=== Begin Enclosure ===
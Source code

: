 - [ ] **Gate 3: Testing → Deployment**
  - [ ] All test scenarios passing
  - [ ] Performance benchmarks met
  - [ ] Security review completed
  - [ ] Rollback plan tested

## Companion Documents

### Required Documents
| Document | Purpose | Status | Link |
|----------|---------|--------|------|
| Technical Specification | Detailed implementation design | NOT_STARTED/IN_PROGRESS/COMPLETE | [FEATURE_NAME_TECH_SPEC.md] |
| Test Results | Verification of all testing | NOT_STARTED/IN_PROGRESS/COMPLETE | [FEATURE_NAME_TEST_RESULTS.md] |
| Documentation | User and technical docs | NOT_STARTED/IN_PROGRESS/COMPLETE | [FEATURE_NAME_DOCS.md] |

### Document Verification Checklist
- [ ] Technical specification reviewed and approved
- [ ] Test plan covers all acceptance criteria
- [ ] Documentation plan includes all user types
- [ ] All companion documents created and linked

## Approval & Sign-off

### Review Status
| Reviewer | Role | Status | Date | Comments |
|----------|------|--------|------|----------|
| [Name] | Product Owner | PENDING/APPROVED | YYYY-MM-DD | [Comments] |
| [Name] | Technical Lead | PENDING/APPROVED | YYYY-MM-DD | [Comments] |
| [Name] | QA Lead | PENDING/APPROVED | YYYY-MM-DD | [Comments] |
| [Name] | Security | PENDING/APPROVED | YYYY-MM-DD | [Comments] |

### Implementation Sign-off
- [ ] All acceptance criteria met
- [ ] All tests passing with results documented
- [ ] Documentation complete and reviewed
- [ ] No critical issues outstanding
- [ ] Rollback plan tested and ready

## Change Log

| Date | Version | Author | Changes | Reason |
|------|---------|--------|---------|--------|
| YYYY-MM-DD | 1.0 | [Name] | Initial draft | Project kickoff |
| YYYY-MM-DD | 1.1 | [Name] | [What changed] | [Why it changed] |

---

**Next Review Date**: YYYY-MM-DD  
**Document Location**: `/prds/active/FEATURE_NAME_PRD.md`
=== End Enclosure ===
• [ACTIVITY]:
Search the records for the word "Lead" and copy every line where it occurs.

• [COMPLETED EXERCISE]:
| [Name] | Technical Lead | PENDING/APPROVED | YYYY-MM-DD | [Comments] |
| [Name] | QA Lead | PENDING/APPROVED | YYYY-MM-DD | [Comments] |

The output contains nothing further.